◆ Task directions
Using the listing below, please gather every line containing the word "going".
__________________________________________________
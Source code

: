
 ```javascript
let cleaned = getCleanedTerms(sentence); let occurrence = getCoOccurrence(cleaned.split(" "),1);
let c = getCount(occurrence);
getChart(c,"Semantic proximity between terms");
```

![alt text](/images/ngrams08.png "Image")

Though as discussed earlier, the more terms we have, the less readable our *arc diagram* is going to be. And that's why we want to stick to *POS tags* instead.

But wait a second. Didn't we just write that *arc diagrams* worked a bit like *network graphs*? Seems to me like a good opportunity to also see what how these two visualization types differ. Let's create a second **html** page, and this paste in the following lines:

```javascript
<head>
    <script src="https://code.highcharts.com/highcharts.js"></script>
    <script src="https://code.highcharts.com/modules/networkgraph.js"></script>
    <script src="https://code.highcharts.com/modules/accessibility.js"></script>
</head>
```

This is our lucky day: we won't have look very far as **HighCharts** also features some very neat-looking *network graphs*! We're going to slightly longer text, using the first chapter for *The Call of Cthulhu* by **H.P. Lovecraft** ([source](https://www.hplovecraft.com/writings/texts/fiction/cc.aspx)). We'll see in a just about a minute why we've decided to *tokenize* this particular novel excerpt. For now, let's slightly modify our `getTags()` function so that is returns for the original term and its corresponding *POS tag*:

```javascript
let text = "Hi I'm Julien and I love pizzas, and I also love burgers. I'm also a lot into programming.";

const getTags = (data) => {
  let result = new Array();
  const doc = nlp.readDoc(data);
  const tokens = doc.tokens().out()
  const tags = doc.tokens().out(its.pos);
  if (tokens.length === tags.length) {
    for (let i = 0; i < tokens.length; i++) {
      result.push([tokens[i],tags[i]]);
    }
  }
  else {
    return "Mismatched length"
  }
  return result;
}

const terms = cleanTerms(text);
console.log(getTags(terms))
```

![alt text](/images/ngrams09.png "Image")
__________________________________________________
◆ Written response
Though as discussed earlier, the more terms we have, the less readable our *arc diagram* is going to be. And that's why we want to stick to *POS tags* instead.
This is our lucky day: we won't have look very far as **HighCharts** also features some very neat-looking *network graphs*! We're going to slightly longer text, using the first chapter for *The Call of Cthulhu* by **H.P. Lovecraft** ([source](https://www.hplovecraft.com/writings/texts/fiction/cc.aspx)). We'll see in a just about a minute why we've decided to *tokenize* this particular novel excerpt. For now, let's slightly modify our `getTags()` function so that is returns for the original term and its corresponding *POS tag*:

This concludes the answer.